Как специальная научная дисциплина археография конституировалась сравнительно недавно, выделив свой собственный предмет исследования из смежных с ней дисциплин — источниковедения, архивоведения и т.д.[1]. Постепенное приобретение археографией самостоятельности не могло не повлечь за собой стремления к самосознанию дисциплины. Уже в 1920-е гг. начинаются попытки осмыслить теоретические основы молодой дисциплины. В еще большей мере вопросы об объекте и предмете, целях и задачах, месте археографии в кругу смежных дисциплин ставятся исследователями в последние три десятилетия. Особенно отчетливо неразработанность фундаментальной проблематики археографической теории и одновременно настоятельная необходимость решения этих важнейших для существования и развития научной дисциплины вопросов была выявлена в ходе дискуссии 1970-х гг. на страницах журнала «Советские архивы». Как справедливо заметил один из ее участников Л.Н. Пушкарев, обсуждение вопросов о предмете археографии, ее методе и задачах в наше время не является «признаком беспомощности специалистов» или простым любопытством: «это — закономерное историографическое явление, объяснимое самим процессом становления археографии как науки, необходимый и крайне важный этап в ее формировании»[2]. К сожалению, этот процесс протекает слишком медленно. Отсутствие целенаправленной разработки общих вопросов археографической теории обуславливает и неразработанность частных теоретических проблем, что, в свою очередь, ведет к торможению развития методики публикации документов, нанося одновременно вред археографии и как области научного знания, и как практической работе по изданию исторических источников.

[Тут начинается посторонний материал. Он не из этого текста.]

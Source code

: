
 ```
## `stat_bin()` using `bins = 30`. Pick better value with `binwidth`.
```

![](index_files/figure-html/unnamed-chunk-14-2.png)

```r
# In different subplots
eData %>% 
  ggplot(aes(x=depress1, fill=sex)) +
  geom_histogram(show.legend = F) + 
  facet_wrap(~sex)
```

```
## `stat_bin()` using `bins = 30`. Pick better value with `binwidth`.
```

Как ни странно, в поле зрения исследователей, затрагивающих общие проблемы археографии, почти не попадает вопрос о ее конечной цели, собственно продукте археографии — публикации исторических источников. Вопрос о понятии «публикация» обходят, видимо, по нескольким причинам. Во-первых, этому способствует его обманчивая самоочевидность и, во-вторых, общее неудовлетворительное состояние разработки проблем теории археографии. Не последнюю роль здесь играет и известное «равнодушие», которое долгие годы парило в источниковедении по отношению к общетеоретической проблеме достоверности источника и его сведений. Связанный с этим «потребительский подход» к источнику конечно никак не способствует возникновению специального внимания к специфическим проблемам «археографической критики текста» (по выражению С.Н. Валка[3]). Проблемы источниковедческой критики источника в археографии вывели бы исследователей на вопросы понимания целей и задач археографии в целом, самой публикации источника как определенного продукта научного творчества, в частности. Понятно, что возможность критического изучения достоверности источника в целом и отдельных его показаний не только должна быть условием введения в научный оборот исторического источника (документа) посредством его публикации, но и сама по себе находится в зависимости от использования критики источника в процессе его публикации.

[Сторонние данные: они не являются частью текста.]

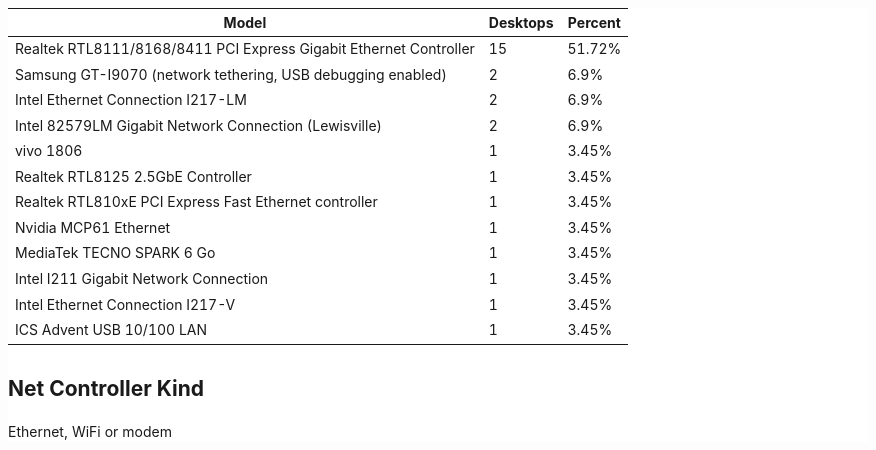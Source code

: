
| Model                                                             | Desktops | Percent |
|-------------------------------------------------------------------|----------|---------|
| Realtek RTL8111/8168/8411 PCI Express Gigabit Ethernet Controller | 15       | 51.72%  |
| Samsung GT-I9070 (network tethering, USB debugging enabled)       | 2        | 6.9%    |
| Intel Ethernet Connection I217-LM                                 | 2        | 6.9%    |
| Intel 82579LM Gigabit Network Connection (Lewisville)             | 2        | 6.9%    |
| vivo 1806                                                         | 1        | 3.45%   |
| Realtek RTL8125 2.5GbE Controller                                 | 1        | 3.45%   |
| Realtek RTL810xE PCI Express Fast Ethernet controller             | 1        | 3.45%   |
| Nvidia MCP61 Ethernet                                             | 1        | 3.45%   |
| MediaTek TECNO SPARK 6 Go                                         | 1        | 3.45%   |
| Intel I211 Gigabit Network Connection                             | 1        | 3.45%   |
| Intel Ethernet Connection I217-V                                  | 1        | 3.45%   |
| ICS Advent USB 10/100 LAN                                         | 1        | 3.45%   |

Net Controller Kind
-------------------

Ethernet, WiFi or modem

Всмотреться в одно из главнейших понятий археографии — «публикацию» (и как действие, а как его результат) необходимо из-за существующей сейчас его известной размытости, неопределенности. Вопрос о том, что такое публикация документов с точки зрения археографии — это вопрос об установлении и одновременно ограничении понятия. Его рассмотрение входит в систему фундаментальных археографических проблем, включая и терминологию; оно одновременно необходимо и для плодотворной разработки вопросов истории отечественной археографии[4]. Пристальное внимание к понятию «публикация» в археографии обусловлено также связью его с вопросами типологии археографических публикаций. Последний вопрос неизбежно выводит нас на целый узел давно запутанных в археографии проблем: соотношение понятий «критическое издание», «публикация текстов», «публикация памятника» и т.д. Одним словом, рассмотрение проблемы понятия «публикации» стоит в центре важных взаимосвязанных вопросов археографической теории, работающих, в конечном счете, и на методику публикации исторических источников. Понятно, что в данной статье может быть затронута лишь часть названных проблем, решение которых представляется и важным, и первоочередным.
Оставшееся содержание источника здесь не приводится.